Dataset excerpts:

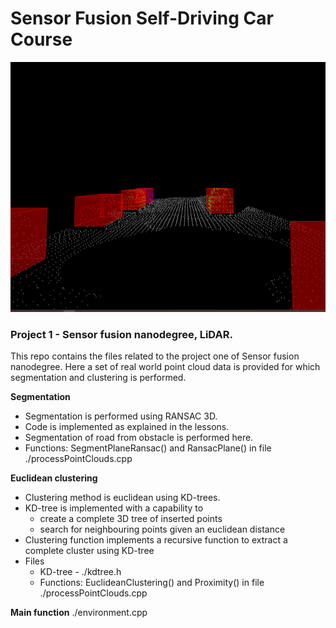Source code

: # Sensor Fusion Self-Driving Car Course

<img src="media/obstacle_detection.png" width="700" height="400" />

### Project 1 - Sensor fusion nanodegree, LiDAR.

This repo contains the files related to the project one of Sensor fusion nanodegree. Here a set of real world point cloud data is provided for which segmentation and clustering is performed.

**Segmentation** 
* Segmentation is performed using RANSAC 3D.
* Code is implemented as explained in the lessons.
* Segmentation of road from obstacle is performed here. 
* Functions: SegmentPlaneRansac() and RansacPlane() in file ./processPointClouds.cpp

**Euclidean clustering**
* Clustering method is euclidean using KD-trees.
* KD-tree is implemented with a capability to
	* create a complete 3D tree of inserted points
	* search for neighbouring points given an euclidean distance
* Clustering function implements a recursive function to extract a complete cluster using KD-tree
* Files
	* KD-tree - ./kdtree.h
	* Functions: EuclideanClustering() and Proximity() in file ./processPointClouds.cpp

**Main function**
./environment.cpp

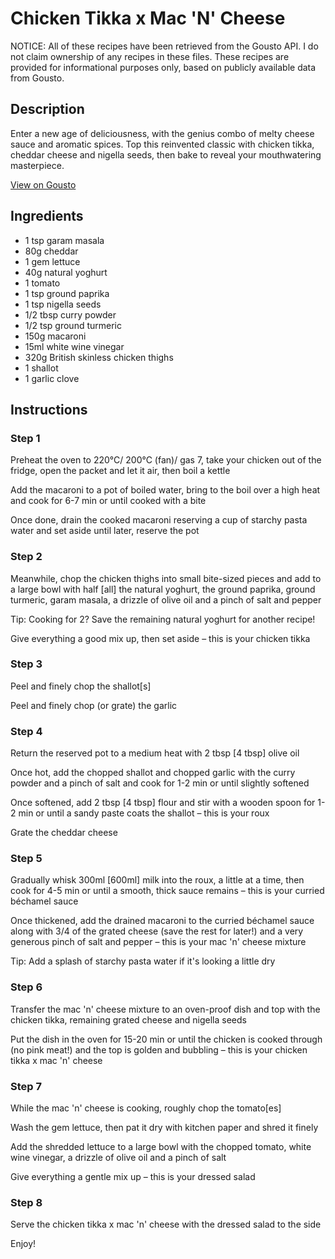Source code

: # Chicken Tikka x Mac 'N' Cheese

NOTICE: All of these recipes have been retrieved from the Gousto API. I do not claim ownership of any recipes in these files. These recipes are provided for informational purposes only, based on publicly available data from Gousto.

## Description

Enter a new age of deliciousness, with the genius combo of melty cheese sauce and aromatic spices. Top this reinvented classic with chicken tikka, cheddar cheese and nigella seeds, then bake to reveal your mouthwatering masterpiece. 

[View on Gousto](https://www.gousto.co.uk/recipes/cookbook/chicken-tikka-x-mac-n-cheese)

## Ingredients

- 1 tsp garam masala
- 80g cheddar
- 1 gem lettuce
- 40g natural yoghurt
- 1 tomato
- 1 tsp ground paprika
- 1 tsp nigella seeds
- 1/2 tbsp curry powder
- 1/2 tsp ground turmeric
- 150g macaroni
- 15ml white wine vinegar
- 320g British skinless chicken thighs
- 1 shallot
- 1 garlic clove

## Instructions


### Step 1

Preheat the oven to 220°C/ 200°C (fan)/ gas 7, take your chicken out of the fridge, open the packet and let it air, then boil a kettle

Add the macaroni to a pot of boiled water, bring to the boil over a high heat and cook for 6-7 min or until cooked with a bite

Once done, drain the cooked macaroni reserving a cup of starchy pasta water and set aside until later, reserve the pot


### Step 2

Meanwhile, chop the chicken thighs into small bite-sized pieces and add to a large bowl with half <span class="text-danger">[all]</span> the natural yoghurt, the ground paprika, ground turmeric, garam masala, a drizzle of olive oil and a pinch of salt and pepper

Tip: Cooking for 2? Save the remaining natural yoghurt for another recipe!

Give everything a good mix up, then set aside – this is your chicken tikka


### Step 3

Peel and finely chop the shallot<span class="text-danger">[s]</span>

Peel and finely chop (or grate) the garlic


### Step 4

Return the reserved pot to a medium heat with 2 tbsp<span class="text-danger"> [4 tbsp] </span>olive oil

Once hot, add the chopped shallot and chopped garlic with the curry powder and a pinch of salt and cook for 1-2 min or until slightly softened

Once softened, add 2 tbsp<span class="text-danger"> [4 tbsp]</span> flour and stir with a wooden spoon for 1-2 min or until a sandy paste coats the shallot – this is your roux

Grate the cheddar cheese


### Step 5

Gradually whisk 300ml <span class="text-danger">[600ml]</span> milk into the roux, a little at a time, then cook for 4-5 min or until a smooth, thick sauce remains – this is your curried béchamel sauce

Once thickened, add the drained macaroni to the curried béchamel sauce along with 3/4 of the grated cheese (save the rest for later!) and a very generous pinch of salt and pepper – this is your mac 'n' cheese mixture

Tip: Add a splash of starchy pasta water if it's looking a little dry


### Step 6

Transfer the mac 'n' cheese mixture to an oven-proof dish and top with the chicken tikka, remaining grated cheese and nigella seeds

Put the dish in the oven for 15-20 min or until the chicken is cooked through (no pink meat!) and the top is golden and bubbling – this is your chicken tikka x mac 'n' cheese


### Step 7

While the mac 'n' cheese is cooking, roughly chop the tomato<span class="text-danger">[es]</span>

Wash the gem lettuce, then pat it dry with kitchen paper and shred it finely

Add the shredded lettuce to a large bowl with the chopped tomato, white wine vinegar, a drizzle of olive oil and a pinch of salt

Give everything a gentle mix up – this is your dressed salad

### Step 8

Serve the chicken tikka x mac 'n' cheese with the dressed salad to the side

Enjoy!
* * *
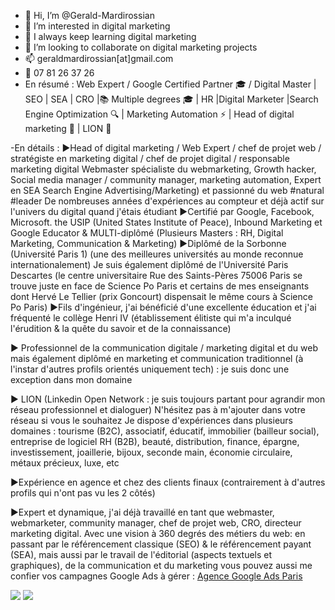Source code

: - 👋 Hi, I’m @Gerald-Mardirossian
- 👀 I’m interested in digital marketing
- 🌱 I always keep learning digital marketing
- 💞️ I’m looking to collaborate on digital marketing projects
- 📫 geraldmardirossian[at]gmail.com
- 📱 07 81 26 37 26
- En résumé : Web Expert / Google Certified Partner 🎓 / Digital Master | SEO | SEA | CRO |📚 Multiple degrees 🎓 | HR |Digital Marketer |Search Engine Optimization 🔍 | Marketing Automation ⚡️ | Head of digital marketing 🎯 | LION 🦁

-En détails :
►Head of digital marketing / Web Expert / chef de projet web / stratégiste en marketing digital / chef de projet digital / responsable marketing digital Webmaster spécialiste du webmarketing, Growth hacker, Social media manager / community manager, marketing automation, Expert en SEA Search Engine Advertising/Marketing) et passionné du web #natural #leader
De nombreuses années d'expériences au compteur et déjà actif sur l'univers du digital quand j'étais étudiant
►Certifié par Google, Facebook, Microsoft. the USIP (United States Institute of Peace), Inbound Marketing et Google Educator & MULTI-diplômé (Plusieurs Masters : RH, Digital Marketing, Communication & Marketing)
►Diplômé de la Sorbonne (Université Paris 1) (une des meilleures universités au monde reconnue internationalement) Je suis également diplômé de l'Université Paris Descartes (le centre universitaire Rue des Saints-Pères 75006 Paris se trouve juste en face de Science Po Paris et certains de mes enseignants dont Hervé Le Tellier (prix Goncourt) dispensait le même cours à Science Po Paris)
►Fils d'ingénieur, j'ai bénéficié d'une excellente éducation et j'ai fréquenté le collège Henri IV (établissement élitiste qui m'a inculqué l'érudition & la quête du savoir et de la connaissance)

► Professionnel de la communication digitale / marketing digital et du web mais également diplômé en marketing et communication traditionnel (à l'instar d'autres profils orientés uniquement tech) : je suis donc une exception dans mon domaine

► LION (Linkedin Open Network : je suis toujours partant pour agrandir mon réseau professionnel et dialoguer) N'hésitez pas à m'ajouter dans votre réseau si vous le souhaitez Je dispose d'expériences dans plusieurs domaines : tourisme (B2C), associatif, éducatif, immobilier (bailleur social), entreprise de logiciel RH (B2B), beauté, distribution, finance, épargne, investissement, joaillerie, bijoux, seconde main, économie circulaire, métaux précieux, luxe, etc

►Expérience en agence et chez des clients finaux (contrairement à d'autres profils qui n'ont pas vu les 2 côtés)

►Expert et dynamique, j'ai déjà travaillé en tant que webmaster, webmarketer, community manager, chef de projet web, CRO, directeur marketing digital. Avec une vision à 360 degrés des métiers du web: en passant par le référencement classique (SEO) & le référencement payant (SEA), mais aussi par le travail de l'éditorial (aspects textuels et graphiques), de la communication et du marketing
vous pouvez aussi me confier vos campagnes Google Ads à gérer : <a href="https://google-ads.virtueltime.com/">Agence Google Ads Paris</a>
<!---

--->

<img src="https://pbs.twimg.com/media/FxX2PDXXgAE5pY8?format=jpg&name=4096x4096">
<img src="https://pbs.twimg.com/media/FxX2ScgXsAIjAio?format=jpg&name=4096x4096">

*Task to carry out*
Above are the records. Copy only the lines from the one with "### Project 1" through the one with "# Chicken Tikka x Mac 'N' Cheese", exactly, with no pictures.

*Exercise result*
### Project 1 - Sensor fusion nanodegree, LiDAR.

This repo contains the files related to the project one of Sensor fusion nanodegree. Here a set of real world point cloud data is provided for which segmentation and clustering is performed.

**Segmentation** 
* Segmentation is performed using RANSAC 3D.
* Code is implemented as explained in the lessons.
* Segmentation of road from obstacle is performed here. 
* Functions: SegmentPlaneRansac() and RansacPlane() in file ./processPointClouds.cpp

**Euclidean clustering**
* Clustering method is euclidean using KD-trees.
* KD-tree is implemented with a capability to
	* create a complete 3D tree of inserted points
	* search for neighbouring points given an euclidean distance
* Clustering function implements a recursive function to extract a complete cluster using KD-tree
* Files
	* KD-tree - ./kdtree.h
	* Functions: EuclideanClustering() and Proximity() in file ./processPointClouds.cpp

**Main function**
./environment.cpp

Source code

: # Chicken Tikka x Mac 'N' Cheese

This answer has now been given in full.